10 Replies Latest reply on Mar 29, 2009 5:50 PM by ryta1203

    Is this parallelizable? (Brook+ limitations?)

    bjang

      I know that, in Brook+ programming model, each element in output stream becomes a thread automatically and a thread should be communication-free.

      The following code is communcation-free with respect to outer loop (index i) but it seems it can't be parallelizable in Brook+ because inner loop is still not communication free. Is there any way to implement this code in Brook+ with respect to outer loop or in any way?

      for(int i=0; i<N; i++) {

         for(int j=1; j<N; j++) {

            A[ i ][ j ] = A[ i ][ j-1 ] + 1;

         }

      }

       

        • Is this parallelizable? (Brook+ limitations?)
          the729

          The outer loop can not be easily parallelized, since each iteration uses the same array A. In other words, each iteration depends on the result of the previous iteration. So that the outer loop is a serial loop.

          To parallelize your program, you need to develop new algorithm. For example, afther a quick examine, you will find the inner loop can be parallized, since A[j] = A[-1]+j+1. So that A[j] only depends on A[-1], but not the last result of the inner iteration.

            • Is this parallelizable? (Brook+ limitations?)
              bjang

              the729,

              Message editor in this forum screwed up my code. I fixed the code above. I think your message is corrupted as well. I can't understand your reply.

                • Is this parallelizable? (Brook+ limitations?)
                  ryta1203

                  bjang,

                   The most straightforward way of doing this:

                  kernel void foo(float A_in[], float A_out<> )

                  {

                      int i, j;

                      i = instance().y;

                      j = instance().x;

                      A_out = A [ i ] [j-1]+1;

                  }

                    • Is this parallelizable? (Brook+ limitations?)
                      bjang

                      ryta1203,

                      Your code is not correct since output is undeterministic as the729 mentioned.

                       

                       

                      Originally posted by: ryta1203 bjang,

                       

                       The most straightforward way of doing this:

                       

                      kernel void foo(float A_in[], float A_out<> )

                       

                      {

                       

                          int i, j;

                       

                          i = instance().y;

                       

                          j = instance().x;

                       

                          A_out = A [ i ] [j-1]+1;

                       

                      }

                       

                        • Is this parallelizable? (Brook+ limitations?)
                          ryta1203

                           

                          Originally posted by: bjang ryta1203,

                          Your code is not correct since output is undeterministic as the729 mentioned.

                           

                           

                          Originally posted by: ryta1203 bjang,

                           

                           The most straightforward way of doing this:

                           

                          kernel void foo(float A_in[], float A_out<> )

                           

                          {

                           

                              int i, j;

                           

                              i = instance().y;

                           

                              j = instance().x;

                           

                              A_out = A [ i ] [j-1]+1;

                           

                          }

                           

                           

                          bjang, you are correct I really wasn't paying attention, sorry.

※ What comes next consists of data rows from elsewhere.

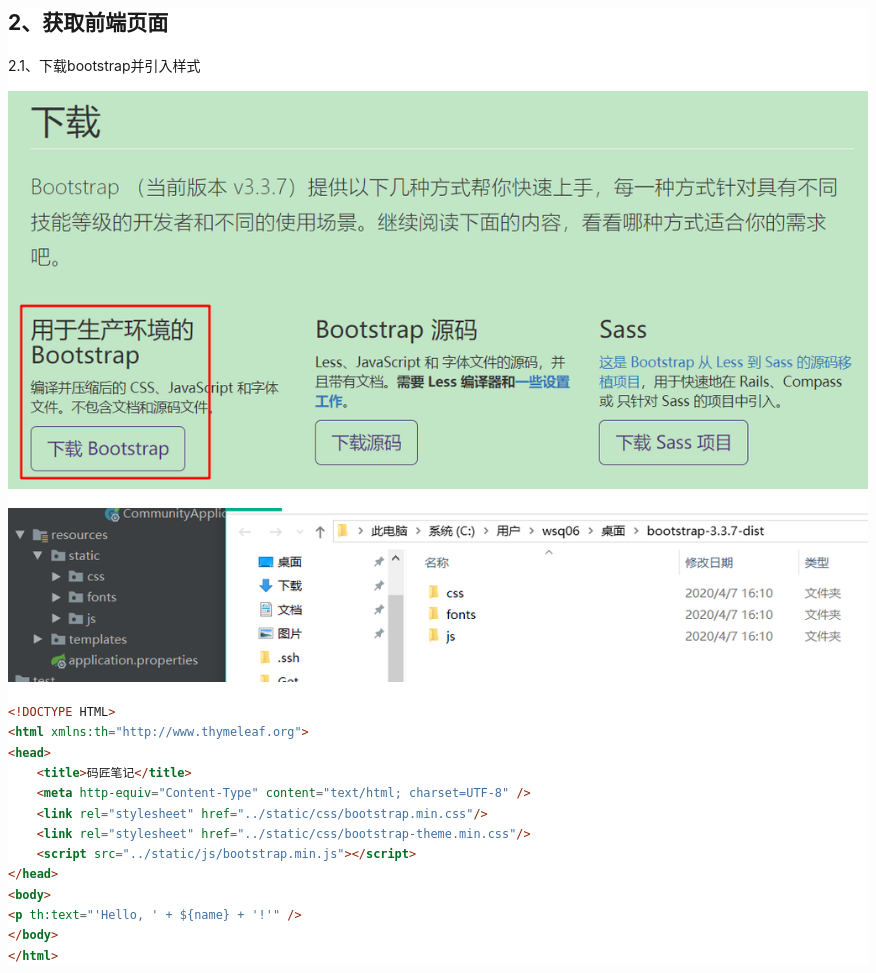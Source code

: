 ## 2、获取前端页面

2.1、下载bootstrap并引入样式

![image-20200407163331138](community.assets/image-20200407163331138.png)

![image-20200407163417973](community.assets/image-20200407163417973.png)

```html
<!DOCTYPE HTML>
<html xmlns:th="http://www.thymeleaf.org">
<head>
    <title>码匠笔记</title>
    <meta http-equiv="Content-Type" content="text/html; charset=UTF-8" />
    <link rel="stylesheet" href="../static/css/bootstrap.min.css"/>
    <link rel="stylesheet" href="../static/css/bootstrap-theme.min.css"/>
    <script src="../static/js/bootstrap.min.js"></script>
</head>
<body>
<p th:text="'Hello, ' + ${name} + '!'" />
</body>
</html>
```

So yes, the outside is parallelizable; however, local arrays are not supported yet so unrolling the inner loop is what you will ahve to do, along with changing your data structure or rearranging data possibly.

                      • Is this parallelizable? (Brook+ limitations?)
                        the729

                        hi, bjang

                        I replied before you edited the original message. Now it is not hard to parallelize it. For the most straightforward way, the inner loop can not be parallelized, since A[j] depends on A[j-1].

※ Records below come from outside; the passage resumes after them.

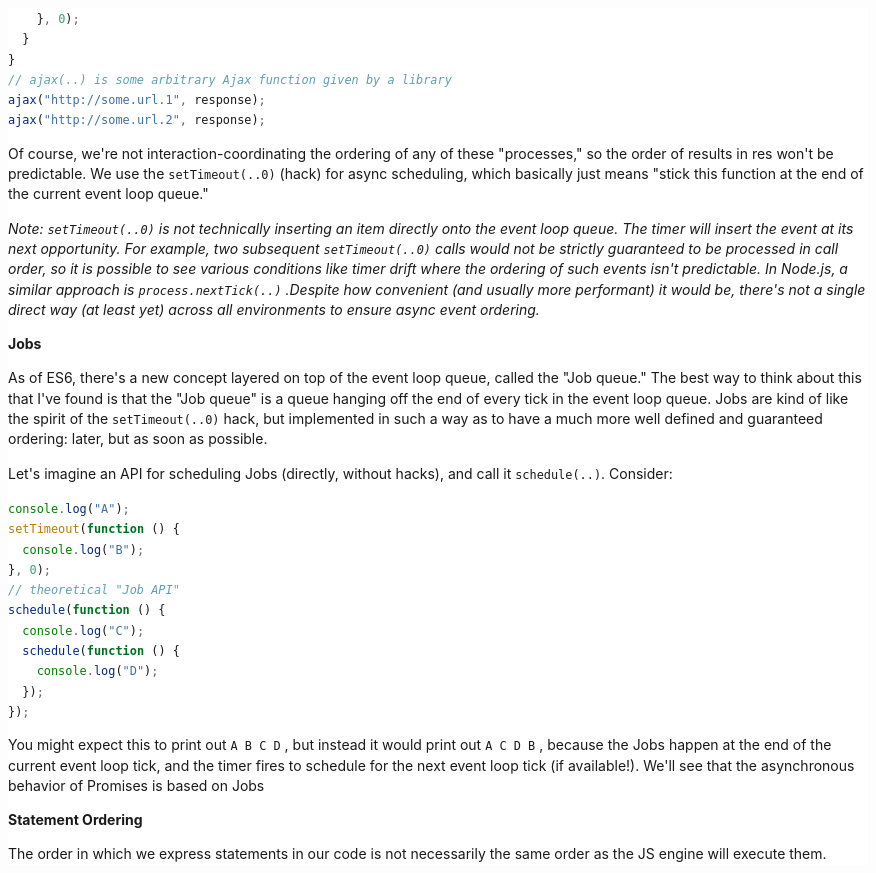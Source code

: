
 ```js
    }, 0);
  }
}
// ajax(..) is some arbitrary Ajax function given by a library
ajax("http://some.url.1", response);
ajax("http://some.url.2", response);
```

Of course, we're not interaction-coordinating the ordering of any of these "processes," so the order of results in res won't be predictable. We use the `setTimeout(..0)` (hack) for async scheduling, which basically just means "stick this function at the end of the current event loop queue."

_Note: `setTimeout(..0)` is not technically inserting an item directly onto the event loop queue. The timer will insert the event at its next opportunity. For example, two subsequent `setTimeout(..0)` calls would not be strictly guaranteed to be processed in call order, so it is possible to see various conditions like timer drift where the ordering of such events isn't predictable. In Node.js, a similar approach is `process.nextTick(..)` .Despite how convenient (and usually more performant) it would be, there's not a single direct way (at least yet) across all environments to ensure async event ordering._

**Jobs**

As of ES6, there's a new concept layered on top of the event loop queue, called the "Job queue." The best way to think about this that I've found is that the "Job queue" is a queue hanging off the end of every tick in the event loop queue. Jobs are kind of like the spirit of the `setTimeout(..0)` hack, but implemented in such a way as to have a much more well defined and guaranteed ordering: later, but as soon as possible.

Let's imagine an API for scheduling Jobs (directly, without hacks), and call it `schedule(..)`. Consider:

```js
console.log("A");
setTimeout(function () {
  console.log("B");
}, 0);
// theoretical "Job API"
schedule(function () {
  console.log("C");
  schedule(function () {
    console.log("D");
  });
});
```

You might expect this to print out `A B C D` , but instead it would print out `A C D B` , because the Jobs happen at the end of the current event loop tick, and the timer fires to schedule for the next event loop tick (if available!). We'll see that the asynchronous behavior of Promises is based on Jobs

**Statement Ordering**

The order in which we express statements in our code is not necessarily the same order as the JS engine will execute them.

                        However, this algorithm can be improved, since A[j]=A[0]+j actually. Therefore, both loops can be parallelized with GPU.

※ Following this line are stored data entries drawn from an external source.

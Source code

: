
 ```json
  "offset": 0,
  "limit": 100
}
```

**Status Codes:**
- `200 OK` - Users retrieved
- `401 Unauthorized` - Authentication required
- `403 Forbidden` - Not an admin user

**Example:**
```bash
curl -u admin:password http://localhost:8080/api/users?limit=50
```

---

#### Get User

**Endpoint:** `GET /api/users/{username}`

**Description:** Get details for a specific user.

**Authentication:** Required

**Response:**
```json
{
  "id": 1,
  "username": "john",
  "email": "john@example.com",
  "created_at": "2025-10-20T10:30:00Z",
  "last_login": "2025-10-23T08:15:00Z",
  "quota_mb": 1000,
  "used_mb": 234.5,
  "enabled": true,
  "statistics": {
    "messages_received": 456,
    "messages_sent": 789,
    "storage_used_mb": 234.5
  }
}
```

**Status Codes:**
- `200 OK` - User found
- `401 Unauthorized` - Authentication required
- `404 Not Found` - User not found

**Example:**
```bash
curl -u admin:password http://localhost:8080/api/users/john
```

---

                        I guess you just use this code to demonstrate a serial inner loop and a parallelizable outer loop. In this case, the serial inner loop can be done in GPU kernel, while the outer loop is done parallel. Remember that some algorithms can be improved to be fully parallelized like your example.

                          • Is this parallelizable? (Brook+ limitations?)
                            bjang

                            Thanks, the729.

                            You mentioned "the serial inner loop can be done in GPU kernel, while the outer loop is done parallel". I agree and it is possible in CUDA but this is impossible in Brook+ since each element of A[][] becomes thread and we have dependences with respect to "j". My original question was "Is there any way to make only outer loop ("i") become thread?

                             

                             

                            Originally posted by: the729 hi, bjang

                             

                            I replied before you edited the original message. Now it is not hard to parallelize it. For the most straightforward way, the inner loop can not be parallelized, since A[j] depends on A[j-1].

                             

                            However, this algorithm can be improved, since A[j]=A[0]+j actually. Therefore, both loops can be parallelized with GPU.

                             

                            I guess you just use this code to demonstrate a serial inner loop and a parallelizable outer loop. In this case, the serial inner loop can be done in GPU kernel, while the outer loop is done parallel. Remember that some algorithms can be improved to be fully parallelized like your example.

                             

                              • Is this parallelizable? (Brook+ limitations?)
                                the729

                                 

                                ...each element of A[][] becomes thread...


                                This is not necessary. You can specify the domain of execution of a brook kernel. But it is a problem that ATI limits the number of output stream to 8, unless you use scatter output.

                                Um.. I thinks a scatter kernel meets your requirement. But usually, scatter output is slower than stream output.